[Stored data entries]

%%

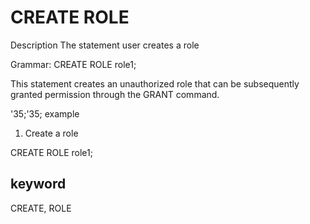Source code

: # CREATE ROLE
Description
The statement user creates a role

Grammar:
CREATE ROLE role1;

This statement creates an unauthorized role that can be subsequently granted permission through the GRANT command.

'35;'35; example

1. Create a role

CREATE ROLE role1;

## keyword
CREATE, ROLE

%%

Gather each line in the entries above where the string "creates" is found.

The statement user creates a role
This statement creates an unauthorized role that can be subsequently granted permission through the GRANT command.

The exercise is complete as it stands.